Some points of interest in Smith’s article are worth highlighting, if for no other reason than to create curiosity that leads one to read the entire piece.
1. University patent policies are likely adhesion contracts. That does not make them unenforceable, however. But unconscionable terms in them could change that.
–Smith does not consider whether a university patent policy can be treated as a contract entirely separate from other policies at the university. If one policy is a condition of employment, then what about others, such as academic freedom?

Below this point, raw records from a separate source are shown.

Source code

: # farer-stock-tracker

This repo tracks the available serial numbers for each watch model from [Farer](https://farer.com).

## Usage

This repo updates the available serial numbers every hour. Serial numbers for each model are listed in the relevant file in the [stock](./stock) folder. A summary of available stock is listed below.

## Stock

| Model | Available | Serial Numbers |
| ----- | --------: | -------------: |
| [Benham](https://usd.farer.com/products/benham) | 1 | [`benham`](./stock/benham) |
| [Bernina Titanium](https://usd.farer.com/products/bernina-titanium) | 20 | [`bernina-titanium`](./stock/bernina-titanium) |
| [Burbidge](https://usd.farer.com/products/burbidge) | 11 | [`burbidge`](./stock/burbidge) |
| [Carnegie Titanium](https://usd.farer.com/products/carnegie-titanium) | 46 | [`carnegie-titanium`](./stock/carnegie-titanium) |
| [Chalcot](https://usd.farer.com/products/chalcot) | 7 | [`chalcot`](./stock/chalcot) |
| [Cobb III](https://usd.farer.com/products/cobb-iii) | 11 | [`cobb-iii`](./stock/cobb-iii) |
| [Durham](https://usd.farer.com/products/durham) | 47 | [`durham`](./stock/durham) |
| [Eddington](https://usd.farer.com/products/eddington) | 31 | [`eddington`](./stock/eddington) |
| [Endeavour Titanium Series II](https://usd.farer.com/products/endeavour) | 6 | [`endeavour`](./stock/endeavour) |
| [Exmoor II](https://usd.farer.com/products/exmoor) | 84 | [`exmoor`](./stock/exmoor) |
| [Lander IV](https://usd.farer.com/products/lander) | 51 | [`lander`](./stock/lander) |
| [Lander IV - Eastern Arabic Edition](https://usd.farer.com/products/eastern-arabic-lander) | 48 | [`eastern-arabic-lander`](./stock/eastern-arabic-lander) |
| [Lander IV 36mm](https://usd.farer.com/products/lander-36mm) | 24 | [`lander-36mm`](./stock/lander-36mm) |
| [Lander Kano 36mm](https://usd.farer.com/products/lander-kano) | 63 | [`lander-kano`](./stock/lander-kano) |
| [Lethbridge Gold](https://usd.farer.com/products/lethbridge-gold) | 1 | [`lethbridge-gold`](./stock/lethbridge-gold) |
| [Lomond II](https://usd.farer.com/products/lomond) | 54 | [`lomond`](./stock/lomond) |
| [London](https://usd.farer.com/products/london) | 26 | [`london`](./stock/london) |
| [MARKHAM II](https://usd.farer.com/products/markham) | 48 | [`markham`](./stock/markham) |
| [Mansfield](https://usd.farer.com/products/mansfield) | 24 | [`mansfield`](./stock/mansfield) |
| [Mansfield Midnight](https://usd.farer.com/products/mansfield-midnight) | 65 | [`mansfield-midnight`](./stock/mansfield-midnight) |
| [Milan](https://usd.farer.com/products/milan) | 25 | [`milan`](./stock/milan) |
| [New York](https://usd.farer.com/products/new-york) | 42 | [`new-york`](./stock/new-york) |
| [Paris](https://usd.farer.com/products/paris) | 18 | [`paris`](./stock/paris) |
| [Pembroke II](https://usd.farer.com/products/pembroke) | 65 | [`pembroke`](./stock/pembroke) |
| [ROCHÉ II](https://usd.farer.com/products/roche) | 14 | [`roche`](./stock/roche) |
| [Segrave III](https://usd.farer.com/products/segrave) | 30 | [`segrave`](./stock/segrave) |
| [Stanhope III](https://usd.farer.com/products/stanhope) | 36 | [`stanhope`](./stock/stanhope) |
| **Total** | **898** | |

–The interpretation of an adhesion contract runs against the drafting party. This makes a difference in how a contract (or patent policy) is interpreted. Universities try to make it also a requirement of policy that only the university has final authority to interpret its policy. This may be an unconscionable term–it appears to demand an agreement to agree, invites sloppy drafting (since slop means administrators can make a policy later mean whatever they want, and so many university patent policies are slop from start to end), and conflates an administrative process with a contractual one. Often, the starting point for determining what a sloppily written patent policy requires is an act of interpretation. In an adhesion contract patent policy, a university does not have the sole right to claim what is required. “True intent, if unexpressed, is irrelevant”–to paraphrase the Shaw court.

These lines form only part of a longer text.